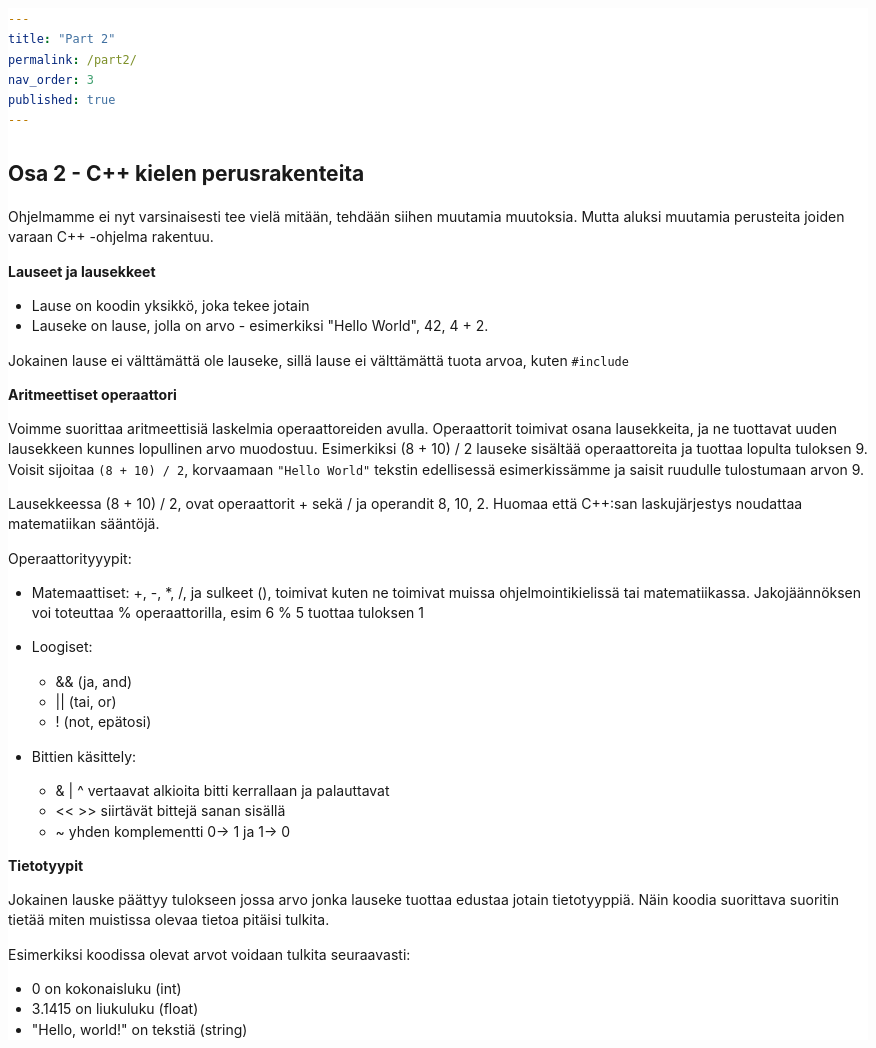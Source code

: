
 ```yaml
---
title: "Part 2"
permalink: /part2/
nav_order: 3
published: true
---
```



## Osa 2 - C++ kielen perusrakenteita

Ohjelmamme ei nyt varsinaisesti tee vielä mitään, tehdään siihen muutamia muutoksia. Mutta aluksi muutamia perusteita joiden varaan C++ -ohjelma rakentuu.

**Lauseet ja lausekkeet**

- Lause on koodin yksikkö, joka tekee jotain
- Lauseke on lause, jolla on arvo - esimerkiksi "Hello World", 42, 4 + 2.

Jokainen lause ei välttämättä ole lauseke, sillä lause ei välttämättä tuota arvoa, kuten `#include`

**Aritmeettiset operaattori**

Voimme suorittaa aritmeettisiä laskelmia operaattoreiden avulla. Operaattorit toimivat osana lausekkeita, ja ne tuottavat uuden lausekkeen kunnes lopullinen arvo muodostuu. Esimerkiksi (8 + 10) / 2 lauseke sisältää operaattoreita ja tuottaa lopulta tuloksen 9. Voisit sijoitaa `(8 + 10) / 2`, korvaamaan `"Hello World"` tekstin edellisessä esimerkissämme ja saisit ruudulle tulostumaan arvon 9.

Lausekkeessa (8 + 10) / 2, ovat operaattorit + sekä / ja operandit 8, 10, 2. Huomaa että C++:san laskujärjestys noudattaa matematiikan sääntöjä.

Operaattorityyypit:

- Matemaattiset: +, -, *, /, ja sulkeet (), toimivat kuten ne toimivat muissa ohjelmointikielissä tai matematiikassa. Jakojäännöksen voi toteuttaa % operaattorilla, esim 6 % 5 tuottaa tuloksen 1

- Loogiset: 
    - && (ja, and)
    - || (tai, or)
    - ! (not, epätosi)

- Bittien käsittely: 
    - & | ^ vertaavat alkioita bitti kerrallaan ja palauttavat
    - << >> siirtävät bittejä sanan sisällä
    - ~ yhden komplementti 0-> 1 ja 1-> 0

**Tietotyypit**

Jokainen lauske päättyy tulokseen jossa arvo jonka lauseke tuottaa edustaa jotain tietotyyppiä. Näin koodia suorittava suoritin tietää miten muistissa olevaa tietoa pitäisi tulkita. 

Esimerkiksi koodissa olevat arvot voidaan tulkita seuraavasti:

- 0 on kokonaisluku (int)
- 3.1415 on liukuluku (float) 
- "Hello, world!" on tekstiä (string)
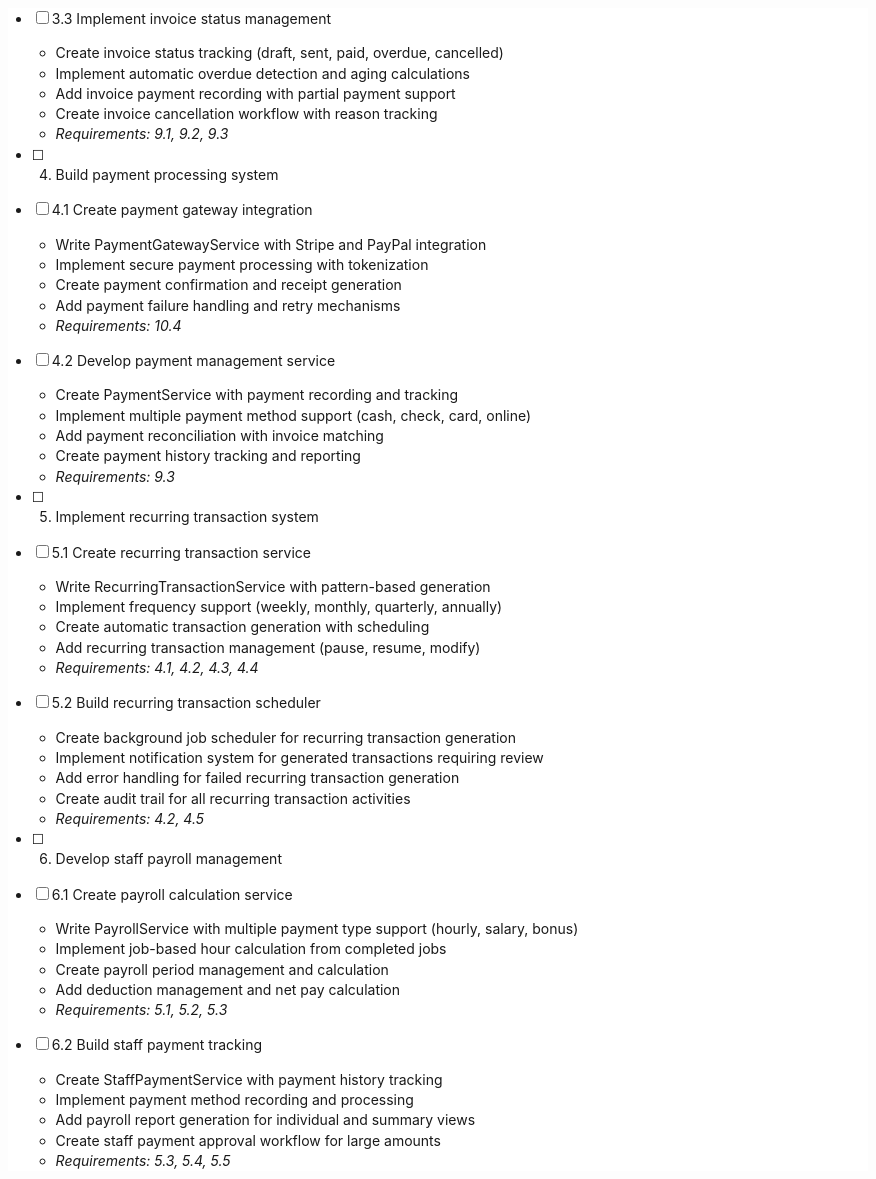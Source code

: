 - [ ] 3.3 Implement invoice status management

  - Create invoice status tracking (draft, sent, paid, overdue, cancelled)
  - Implement automatic overdue detection and aging calculations
  - Add invoice payment recording with partial payment support
  - Create invoice cancellation workflow with reason tracking
  - _Requirements: 9.1, 9.2, 9.3_

- [ ] 4. Build payment processing system
- [ ] 4.1 Create payment gateway integration

  - Write PaymentGatewayService with Stripe and PayPal integration
  - Implement secure payment processing with tokenization
  - Create payment confirmation and receipt generation
  - Add payment failure handling and retry mechanisms
  - _Requirements: 10.4_

- [ ] 4.2 Develop payment management service

  - Create PaymentService with payment recording and tracking
  - Implement multiple payment method support (cash, check, card, online)
  - Add payment reconciliation with invoice matching
  - Create payment history tracking and reporting
  - _Requirements: 9.3_

- [ ] 5. Implement recurring transaction system
- [ ] 5.1 Create recurring transaction service

  - Write RecurringTransactionService with pattern-based generation
  - Implement frequency support (weekly, monthly, quarterly, annually)
  - Create automatic transaction generation with scheduling
  - Add recurring transaction management (pause, resume, modify)
  - _Requirements: 4.1, 4.2, 4.3, 4.4_

- [ ] 5.2 Build recurring transaction scheduler

  - Create background job scheduler for recurring transaction generation
  - Implement notification system for generated transactions requiring review
  - Add error handling for failed recurring transaction generation
  - Create audit trail for all recurring transaction activities
  - _Requirements: 4.2, 4.5_

- [ ] 6. Develop staff payroll management
- [ ] 6.1 Create payroll calculation service

  - Write PayrollService with multiple payment type support (hourly, salary, bonus)
  - Implement job-based hour calculation from completed jobs
  - Create payroll period management and calculation
  - Add deduction management and net pay calculation
  - _Requirements: 5.1, 5.2, 5.3_

- [ ] 6.2 Build staff payment tracking

  - Create StaffPaymentService with payment history tracking
  - Implement payment method recording and processing
  - Add payroll report generation for individual and summary views
  - Create staff payment approval workflow for large amounts
  - _Requirements: 5.3, 5.4, 5.5_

WHAT YOU SHOULD DO
All entries must come back exactly as written, though without their pictures.

ANSWER TO THE PROBLEM
Source code

:
 ```yaml
---
title: "Part 2"
permalink: /part2/
nav_order: 3
published: true
---
```



## Osa 2 - C++ kielen perusrakenteita

Ohjelmamme ei nyt varsinaisesti tee vielä mitään, tehdään siihen muutamia muutoksia. Mutta aluksi muutamia perusteita joiden varaan C++ -ohjelma rakentuu.

**Lauseet ja lausekkeet**

- Lause on koodin yksikkö, joka tekee jotain
- Lauseke on lause, jolla on arvo - esimerkiksi "Hello World", 42, 4 + 2.

Jokainen lause ei välttämättä ole lauseke, sillä lause ei välttämättä tuota arvoa, kuten `#include`

**Aritmeettiset operaattori**

Voimme suorittaa aritmeettisiä laskelmia operaattoreiden avulla. Operaattorit toimivat osana lausekkeita, ja ne tuottavat uuden lausekkeen kunnes lopullinen arvo muodostuu. Esimerkiksi (8 + 10) / 2 lauseke sisältää operaattoreita ja tuottaa lopulta tuloksen 9. Voisit sijoitaa `(8 + 10) / 2`, korvaamaan `"Hello World"` tekstin edellisessä esimerkissämme ja saisit ruudulle tulostumaan arvon 9.

Lausekkeessa (8 + 10) / 2, ovat operaattorit + sekä / ja operandit 8, 10, 2. Huomaa että C++:san laskujärjestys noudattaa matematiikan sääntöjä.

Operaattorityyypit:

- Matemaattiset: +, -, *, /, ja sulkeet (), toimivat kuten ne toimivat muissa ohjelmointikielissä tai matematiikassa. Jakojäännöksen voi toteuttaa % operaattorilla, esim 6 % 5 tuottaa tuloksen 1

- Loogiset: 
    - && (ja, and)
    - || (tai, or)
    - ! (not, epätosi)

- Bittien käsittely: 
    - & | ^ vertaavat alkioita bitti kerrallaan ja palauttavat
    - << >> siirtävät bittejä sanan sisällä
    - ~ yhden komplementti 0-> 1 ja 1-> 0

**Tietotyypit**

Jokainen lauske päättyy tulokseen jossa arvo jonka lauseke tuottaa edustaa jotain tietotyyppiä. Näin koodia suorittava suoritin tietää miten muistissa olevaa tietoa pitäisi tulkita. 

Esimerkiksi koodissa olevat arvot voidaan tulkita seuraavasti:

- 0 on kokonaisluku (int)
- 3.1415 on liukuluku (float) 
- "Hello, world!" on tekstiä (string)
Source code

: - [ ] 3.3 Implement invoice status management

  - Create invoice status tracking (draft, sent, paid, overdue, cancelled)
  - Implement automatic overdue detection and aging calculations
  - Add invoice payment recording with partial payment support
  - Create invoice cancellation workflow with reason tracking
  - _Requirements: 9.1, 9.2, 9.3_

- [ ] 4. Build payment processing system
- [ ] 4.1 Create payment gateway integration

  - Write PaymentGatewayService with Stripe and PayPal integration
  - Implement secure payment processing with tokenization
  - Create payment confirmation and receipt generation
  - Add payment failure handling and retry mechanisms
  - _Requirements: 10.4_

- [ ] 4.2 Develop payment management service

  - Create PaymentService with payment recording and tracking
  - Implement multiple payment method support (cash, check, card, online)
  - Add payment reconciliation with invoice matching
  - Create payment history tracking and reporting
  - _Requirements: 9.3_

- [ ] 5. Implement recurring transaction system
- [ ] 5.1 Create recurring transaction service

  - Write RecurringTransactionService with pattern-based generation
  - Implement frequency support (weekly, monthly, quarterly, annually)
  - Create automatic transaction generation with scheduling
  - Add recurring transaction management (pause, resume, modify)
  - _Requirements: 4.1, 4.2, 4.3, 4.4_

- [ ] 5.2 Build recurring transaction scheduler

  - Create background job scheduler for recurring transaction generation
  - Implement notification system for generated transactions requiring review
  - Add error handling for failed recurring transaction generation
  - Create audit trail for all recurring transaction activities
  - _Requirements: 4.2, 4.5_

- [ ] 6. Develop staff payroll management
- [ ] 6.1 Create payroll calculation service

  - Write PayrollService with multiple payment type support (hourly, salary, bonus)
  - Implement job-based hour calculation from completed jobs
  - Create payroll period management and calculation
  - Add deduction management and net pay calculation
  - _Requirements: 5.1, 5.2, 5.3_

- [ ] 6.2 Build staff payment tracking

  - Create StaffPaymentService with payment history tracking
  - Implement payment method recording and processing
  - Add payroll report generation for individual and summary views
  - Create staff payment approval workflow for large amounts
  - _Requirements: 5.3, 5.4, 5.5_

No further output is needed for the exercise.